* _What to work on_:
Filter the entries below, keeping only lines with the word "look".

* _Available data_:
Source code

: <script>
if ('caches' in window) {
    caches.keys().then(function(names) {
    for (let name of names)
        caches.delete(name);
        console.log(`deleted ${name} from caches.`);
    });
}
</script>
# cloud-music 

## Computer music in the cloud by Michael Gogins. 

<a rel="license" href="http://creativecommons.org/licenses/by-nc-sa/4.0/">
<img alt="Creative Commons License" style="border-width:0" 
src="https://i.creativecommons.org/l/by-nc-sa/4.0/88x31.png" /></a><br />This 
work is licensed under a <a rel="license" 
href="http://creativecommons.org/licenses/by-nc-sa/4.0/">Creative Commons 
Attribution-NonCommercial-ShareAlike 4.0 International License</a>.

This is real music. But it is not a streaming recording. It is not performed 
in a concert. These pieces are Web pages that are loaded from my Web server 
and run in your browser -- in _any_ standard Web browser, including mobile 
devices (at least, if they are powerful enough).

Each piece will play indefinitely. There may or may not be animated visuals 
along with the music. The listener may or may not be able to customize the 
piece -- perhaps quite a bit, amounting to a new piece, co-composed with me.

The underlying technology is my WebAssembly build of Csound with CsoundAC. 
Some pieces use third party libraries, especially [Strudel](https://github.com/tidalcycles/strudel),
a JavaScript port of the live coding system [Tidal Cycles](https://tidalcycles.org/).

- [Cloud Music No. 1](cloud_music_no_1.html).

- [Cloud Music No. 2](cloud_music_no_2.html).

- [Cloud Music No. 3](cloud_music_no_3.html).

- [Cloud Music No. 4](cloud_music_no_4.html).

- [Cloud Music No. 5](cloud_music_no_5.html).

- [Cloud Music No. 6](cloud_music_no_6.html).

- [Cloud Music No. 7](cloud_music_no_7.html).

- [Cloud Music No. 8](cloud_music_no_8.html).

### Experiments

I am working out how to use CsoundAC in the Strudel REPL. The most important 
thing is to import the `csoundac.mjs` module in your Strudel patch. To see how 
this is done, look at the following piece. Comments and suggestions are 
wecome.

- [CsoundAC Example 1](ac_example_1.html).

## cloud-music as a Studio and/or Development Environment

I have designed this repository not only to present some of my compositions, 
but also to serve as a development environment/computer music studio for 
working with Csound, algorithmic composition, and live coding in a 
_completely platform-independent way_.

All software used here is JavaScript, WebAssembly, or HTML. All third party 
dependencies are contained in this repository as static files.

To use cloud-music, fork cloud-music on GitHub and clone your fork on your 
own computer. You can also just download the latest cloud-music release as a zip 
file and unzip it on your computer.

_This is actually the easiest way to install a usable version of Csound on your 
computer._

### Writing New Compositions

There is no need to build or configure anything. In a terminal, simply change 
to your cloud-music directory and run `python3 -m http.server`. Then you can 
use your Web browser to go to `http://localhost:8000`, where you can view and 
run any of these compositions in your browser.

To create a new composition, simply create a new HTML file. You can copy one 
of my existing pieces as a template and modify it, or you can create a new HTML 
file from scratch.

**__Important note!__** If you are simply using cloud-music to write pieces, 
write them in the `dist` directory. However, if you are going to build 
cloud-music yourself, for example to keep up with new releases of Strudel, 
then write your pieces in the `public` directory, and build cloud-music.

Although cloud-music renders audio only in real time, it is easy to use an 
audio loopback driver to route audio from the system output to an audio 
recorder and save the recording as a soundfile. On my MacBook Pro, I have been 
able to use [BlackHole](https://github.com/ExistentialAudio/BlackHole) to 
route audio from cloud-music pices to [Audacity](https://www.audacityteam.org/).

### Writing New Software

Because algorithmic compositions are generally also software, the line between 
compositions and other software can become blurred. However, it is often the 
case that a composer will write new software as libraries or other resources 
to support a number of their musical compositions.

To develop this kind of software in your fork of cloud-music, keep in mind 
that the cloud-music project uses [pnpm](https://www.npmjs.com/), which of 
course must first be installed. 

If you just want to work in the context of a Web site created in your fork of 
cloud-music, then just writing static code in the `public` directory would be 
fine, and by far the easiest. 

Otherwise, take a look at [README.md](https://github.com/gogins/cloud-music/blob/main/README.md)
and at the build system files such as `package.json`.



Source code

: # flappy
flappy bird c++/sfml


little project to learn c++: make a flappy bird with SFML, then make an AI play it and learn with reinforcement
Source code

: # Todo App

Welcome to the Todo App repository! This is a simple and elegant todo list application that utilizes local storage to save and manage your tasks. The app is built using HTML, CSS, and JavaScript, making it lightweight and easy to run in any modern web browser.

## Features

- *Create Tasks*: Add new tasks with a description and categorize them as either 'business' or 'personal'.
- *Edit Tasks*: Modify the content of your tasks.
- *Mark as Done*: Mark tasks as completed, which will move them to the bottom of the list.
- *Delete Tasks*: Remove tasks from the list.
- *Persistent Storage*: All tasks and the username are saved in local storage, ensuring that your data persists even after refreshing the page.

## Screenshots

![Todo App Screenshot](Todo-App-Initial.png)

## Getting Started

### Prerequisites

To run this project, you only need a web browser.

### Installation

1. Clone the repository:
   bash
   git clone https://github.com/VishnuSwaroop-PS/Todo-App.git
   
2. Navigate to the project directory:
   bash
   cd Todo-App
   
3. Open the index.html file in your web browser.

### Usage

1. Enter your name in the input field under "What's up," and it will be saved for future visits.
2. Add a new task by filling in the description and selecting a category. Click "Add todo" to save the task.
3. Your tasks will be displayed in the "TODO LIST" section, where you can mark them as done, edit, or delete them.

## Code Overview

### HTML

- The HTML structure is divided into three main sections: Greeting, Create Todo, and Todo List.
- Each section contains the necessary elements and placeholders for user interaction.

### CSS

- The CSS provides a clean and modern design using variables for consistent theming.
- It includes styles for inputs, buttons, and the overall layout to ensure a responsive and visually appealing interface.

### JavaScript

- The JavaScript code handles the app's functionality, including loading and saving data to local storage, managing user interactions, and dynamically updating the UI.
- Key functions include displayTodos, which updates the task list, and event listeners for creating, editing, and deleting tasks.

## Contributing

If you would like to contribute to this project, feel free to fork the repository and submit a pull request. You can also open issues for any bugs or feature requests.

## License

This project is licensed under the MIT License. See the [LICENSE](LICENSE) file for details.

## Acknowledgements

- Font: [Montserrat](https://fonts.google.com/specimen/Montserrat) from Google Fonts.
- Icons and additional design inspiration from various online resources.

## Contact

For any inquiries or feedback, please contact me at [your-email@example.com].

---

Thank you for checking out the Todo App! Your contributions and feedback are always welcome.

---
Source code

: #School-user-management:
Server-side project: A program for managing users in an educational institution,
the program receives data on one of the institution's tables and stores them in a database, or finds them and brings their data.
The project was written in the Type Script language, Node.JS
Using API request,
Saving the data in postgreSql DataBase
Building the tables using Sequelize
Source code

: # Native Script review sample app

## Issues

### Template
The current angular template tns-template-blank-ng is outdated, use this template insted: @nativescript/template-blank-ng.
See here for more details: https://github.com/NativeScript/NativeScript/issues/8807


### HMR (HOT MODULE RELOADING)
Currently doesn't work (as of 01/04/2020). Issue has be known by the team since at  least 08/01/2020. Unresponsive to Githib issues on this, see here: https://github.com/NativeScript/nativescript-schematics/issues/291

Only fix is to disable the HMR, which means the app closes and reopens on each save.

* _Answer below_:
this is done, look at the following piece. Comments and suggestions are 
Otherwise, take a look at [README.md](https://github.com/gogins/cloud-music/blob/main/README.md)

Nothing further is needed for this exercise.